Самоучки - стр. 25
Я посмотрел туда, куда он указал, и увидел человека лет сорока в грубом сером свитере, висевшем на острых плечах, как поникший парус. На локтях свитера были нашиты кожаные кружки. Цвет лица у него был нездоровый, и глаза окружали темные овалы.

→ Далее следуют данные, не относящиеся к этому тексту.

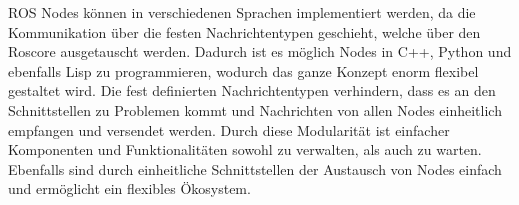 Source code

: \newline
ROS Nodes können in verschiedenen Sprachen implementiert werden, da die Kommunikation über die festen Nachrichtentypen geschieht, welche über den Roscore ausgetauscht werden. Dadurch ist es möglich Nodes in C++, Python und ebenfalls Lisp zu programmieren, wodurch das ganze Konzept enorm flexibel gestaltet wird. Die fest definierten Nachrichtentypen verhindern, dass es an den Schnittstellen zu Problemen kommt und Nachrichten von allen Nodes einheitlich empfangen und versendet werden. \newline
Durch diese Modularität ist einfacher Komponenten und Funktionalitäten sowohl zu verwalten, als auch zu warten. Ebenfalls sind durch einheitliche Schnittstellen der Austausch von Nodes einfach und ermöglicht ein flexibles Ökosystem.



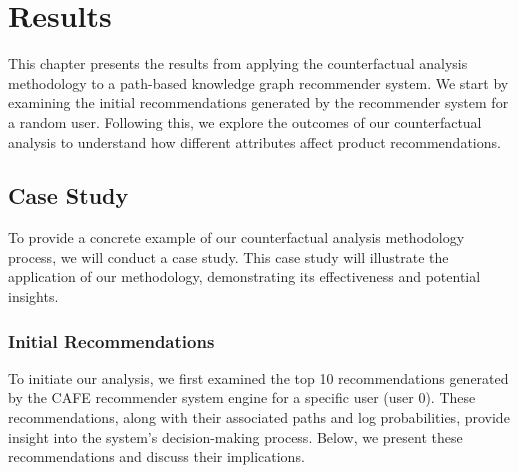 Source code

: \chapter{Results}\label{chap:results}

This chapter presents the results from applying the counterfactual analysis
methodology to a path-based knowledge graph recommender system. We start by examining
the initial recommendations generated by the recommender system for a random user.
Following this, we explore the outcomes of our counterfactual analysis
to understand how different attributes affect product recommendations.

\section{Case Study}
To provide a concrete example of our counterfactual analysis methodology process,
we will conduct a case study. This case study will
illustrate the application of our methodology, demonstrating its effectiveness and
potential insights.


\subsection{Initial Recommendations}
To initiate our analysis, we first examined the top 10 recommendations generated
by the CAFE recommender system engine for a specific user (user 0). These recommendations,
along with their associated paths and log probabilities, provide insight into the system's
decision-making process. Below, we present these recommendations and discuss their
implications.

Глаза были совершенно неподвижны, их взгляд выражал какую-то отрешенную усталость, пока он разговаривал с толстяком, они смотрели куда-то в сторону и жили жизнью, самостоятельной от всего остального.
– Кто это? – спросил я, когда толстяк снова оказался возле.
– Это гений. – В его взгляде появилось умиление, которое так хорошо дается полным людям.
В этот момент гений прошел совсем рядом, и я хорошо видел его остановившиеся глаза.
– Придуманное искусство – это уже не искусство, – заметил мой новый знакомый.
Очередная порция рубинового вина смягчила мою нетерпимость. С этой минуты я принялся разглядывать экспозицию несколько более благосклонно, но еще позволял себе рассуждать:
– Как на это посмотреть. Это ведь тоже придумать надо: ветку спилить, скотч купить. Ю-то что об этом говорит? – сказал я, робко поглядывая на гения, безжизненную руку которого вот уже минуту безжалостно трясла и мяла какая-то пожилая женщина с пучком седых волос на затылке и кошельком из джинсовой ткани, который покоился у нее на груди.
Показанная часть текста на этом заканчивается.